Only one stretch of the data below is wanted: the lines starting at the one with "Complex Volumes and" and ending at the one with "b &= -0.737119 - 1.186440", both included, given again exactly.

Data extract
----

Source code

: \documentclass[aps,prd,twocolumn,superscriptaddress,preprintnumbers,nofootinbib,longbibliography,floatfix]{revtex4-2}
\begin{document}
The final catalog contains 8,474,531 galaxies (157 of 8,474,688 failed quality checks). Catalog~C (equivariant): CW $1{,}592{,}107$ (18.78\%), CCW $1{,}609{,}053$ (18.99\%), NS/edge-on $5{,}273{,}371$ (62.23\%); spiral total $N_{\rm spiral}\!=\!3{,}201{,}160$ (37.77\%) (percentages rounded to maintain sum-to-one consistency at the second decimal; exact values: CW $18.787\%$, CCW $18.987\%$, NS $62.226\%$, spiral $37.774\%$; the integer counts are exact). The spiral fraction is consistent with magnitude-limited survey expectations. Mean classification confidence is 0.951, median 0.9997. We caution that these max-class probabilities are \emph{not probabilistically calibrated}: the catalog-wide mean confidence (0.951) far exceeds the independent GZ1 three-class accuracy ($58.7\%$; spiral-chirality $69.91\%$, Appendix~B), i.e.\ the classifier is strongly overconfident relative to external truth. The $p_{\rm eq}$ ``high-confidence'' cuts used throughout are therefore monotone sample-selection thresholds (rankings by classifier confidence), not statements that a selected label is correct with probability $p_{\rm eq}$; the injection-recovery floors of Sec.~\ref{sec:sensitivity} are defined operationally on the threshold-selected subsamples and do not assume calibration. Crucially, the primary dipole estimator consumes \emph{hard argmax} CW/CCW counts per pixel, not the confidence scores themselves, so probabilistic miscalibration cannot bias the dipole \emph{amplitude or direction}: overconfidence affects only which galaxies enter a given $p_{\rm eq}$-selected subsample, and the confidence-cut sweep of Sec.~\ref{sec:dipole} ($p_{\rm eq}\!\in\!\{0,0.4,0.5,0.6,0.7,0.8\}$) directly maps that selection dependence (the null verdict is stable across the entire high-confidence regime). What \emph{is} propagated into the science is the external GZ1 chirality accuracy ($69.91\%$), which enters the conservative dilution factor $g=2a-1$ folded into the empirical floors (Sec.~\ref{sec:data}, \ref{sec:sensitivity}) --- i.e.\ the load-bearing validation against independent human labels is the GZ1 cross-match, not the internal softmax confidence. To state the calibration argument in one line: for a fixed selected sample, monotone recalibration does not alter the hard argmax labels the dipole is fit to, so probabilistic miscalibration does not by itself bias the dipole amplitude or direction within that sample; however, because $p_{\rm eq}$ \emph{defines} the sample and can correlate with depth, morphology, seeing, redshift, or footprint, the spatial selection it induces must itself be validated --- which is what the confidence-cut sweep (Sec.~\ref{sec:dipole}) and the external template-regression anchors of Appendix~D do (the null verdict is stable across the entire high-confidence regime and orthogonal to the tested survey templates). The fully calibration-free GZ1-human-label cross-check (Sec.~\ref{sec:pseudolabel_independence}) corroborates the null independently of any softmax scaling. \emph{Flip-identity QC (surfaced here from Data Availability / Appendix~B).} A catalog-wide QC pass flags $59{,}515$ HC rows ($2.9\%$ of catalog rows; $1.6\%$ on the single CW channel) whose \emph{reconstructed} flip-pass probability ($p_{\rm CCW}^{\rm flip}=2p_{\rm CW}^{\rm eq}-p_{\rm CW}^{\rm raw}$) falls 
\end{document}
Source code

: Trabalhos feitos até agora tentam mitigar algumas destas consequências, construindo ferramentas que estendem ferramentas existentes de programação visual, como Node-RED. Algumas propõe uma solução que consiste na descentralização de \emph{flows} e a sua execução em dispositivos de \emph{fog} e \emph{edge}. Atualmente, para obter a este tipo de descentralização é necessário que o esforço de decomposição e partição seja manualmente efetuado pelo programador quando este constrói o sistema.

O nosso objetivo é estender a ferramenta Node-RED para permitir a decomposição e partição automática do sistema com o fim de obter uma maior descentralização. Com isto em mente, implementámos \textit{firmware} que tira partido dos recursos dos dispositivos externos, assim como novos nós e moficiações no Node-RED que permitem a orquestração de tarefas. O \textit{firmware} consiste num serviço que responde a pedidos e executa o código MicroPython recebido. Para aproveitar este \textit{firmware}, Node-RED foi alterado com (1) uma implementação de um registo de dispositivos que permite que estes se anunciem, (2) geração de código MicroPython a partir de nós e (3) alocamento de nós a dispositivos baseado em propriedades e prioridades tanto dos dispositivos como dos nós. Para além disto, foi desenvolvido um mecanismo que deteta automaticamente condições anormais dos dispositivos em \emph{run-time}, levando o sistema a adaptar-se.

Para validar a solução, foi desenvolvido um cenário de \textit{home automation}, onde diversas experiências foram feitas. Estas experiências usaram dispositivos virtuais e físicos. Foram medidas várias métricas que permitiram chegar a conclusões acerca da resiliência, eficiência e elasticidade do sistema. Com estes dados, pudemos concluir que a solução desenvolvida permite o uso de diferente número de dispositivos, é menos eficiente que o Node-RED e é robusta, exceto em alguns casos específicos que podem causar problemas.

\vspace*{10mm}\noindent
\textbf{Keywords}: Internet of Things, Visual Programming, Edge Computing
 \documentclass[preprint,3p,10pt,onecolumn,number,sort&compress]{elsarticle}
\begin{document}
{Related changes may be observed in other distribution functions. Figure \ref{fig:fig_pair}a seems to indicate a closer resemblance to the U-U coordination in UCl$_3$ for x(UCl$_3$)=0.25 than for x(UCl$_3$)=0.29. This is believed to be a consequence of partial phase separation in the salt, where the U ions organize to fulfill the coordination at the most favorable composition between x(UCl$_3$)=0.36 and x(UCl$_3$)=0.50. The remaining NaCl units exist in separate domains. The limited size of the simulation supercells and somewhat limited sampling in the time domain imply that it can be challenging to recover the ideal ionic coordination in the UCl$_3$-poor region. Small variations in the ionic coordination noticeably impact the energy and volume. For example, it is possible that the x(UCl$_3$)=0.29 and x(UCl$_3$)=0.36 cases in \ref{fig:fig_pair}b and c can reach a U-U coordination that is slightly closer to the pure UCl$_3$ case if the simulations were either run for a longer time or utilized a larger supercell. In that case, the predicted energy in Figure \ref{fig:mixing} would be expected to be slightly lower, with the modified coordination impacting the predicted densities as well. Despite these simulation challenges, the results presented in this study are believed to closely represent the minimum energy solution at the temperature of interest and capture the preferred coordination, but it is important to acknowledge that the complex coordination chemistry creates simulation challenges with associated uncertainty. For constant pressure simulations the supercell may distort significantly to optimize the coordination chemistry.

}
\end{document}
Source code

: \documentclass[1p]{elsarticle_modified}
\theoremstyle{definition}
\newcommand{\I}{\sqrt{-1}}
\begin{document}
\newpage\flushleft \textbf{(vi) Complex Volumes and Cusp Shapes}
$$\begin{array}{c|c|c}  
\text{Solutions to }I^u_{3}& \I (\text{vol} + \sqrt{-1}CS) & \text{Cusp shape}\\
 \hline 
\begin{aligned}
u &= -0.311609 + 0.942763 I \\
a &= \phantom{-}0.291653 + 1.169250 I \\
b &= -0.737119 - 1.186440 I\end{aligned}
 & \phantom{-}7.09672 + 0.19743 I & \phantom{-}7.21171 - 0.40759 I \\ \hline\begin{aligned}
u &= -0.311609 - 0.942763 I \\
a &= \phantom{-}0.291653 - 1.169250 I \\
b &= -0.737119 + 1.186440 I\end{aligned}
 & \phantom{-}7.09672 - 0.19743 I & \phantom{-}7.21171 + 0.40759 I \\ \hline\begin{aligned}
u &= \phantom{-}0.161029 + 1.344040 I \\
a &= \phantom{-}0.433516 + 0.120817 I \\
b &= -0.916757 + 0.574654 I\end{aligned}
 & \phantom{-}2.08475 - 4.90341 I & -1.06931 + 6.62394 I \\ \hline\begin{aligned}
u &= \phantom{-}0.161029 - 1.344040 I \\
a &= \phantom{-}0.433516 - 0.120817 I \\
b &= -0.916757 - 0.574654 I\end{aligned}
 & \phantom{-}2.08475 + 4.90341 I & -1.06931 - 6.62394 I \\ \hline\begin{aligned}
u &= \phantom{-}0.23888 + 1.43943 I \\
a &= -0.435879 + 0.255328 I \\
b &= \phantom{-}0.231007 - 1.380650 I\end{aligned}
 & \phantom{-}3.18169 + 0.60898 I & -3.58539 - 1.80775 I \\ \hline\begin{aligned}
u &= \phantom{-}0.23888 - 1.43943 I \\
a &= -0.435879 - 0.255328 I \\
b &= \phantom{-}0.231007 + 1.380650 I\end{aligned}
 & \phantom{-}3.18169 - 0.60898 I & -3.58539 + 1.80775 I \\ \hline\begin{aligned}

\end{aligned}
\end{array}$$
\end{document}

----

Task result
\newpage\flushleft \textbf{(vi) Complex Volumes and Cusp Shapes}
$$\begin{array}{c|c|c}  
\text{Solutions to }I^u_{3}& \I (\text{vol} + \sqrt{-1}CS) & \text{Cusp shape}\\
 \hline 
\begin{aligned}
u &= -0.311609 + 0.942763 I \\
a &= \phantom{-}0.291653 + 1.169250 I \\
b &= -0.737119 - 1.186440 I\end{aligned}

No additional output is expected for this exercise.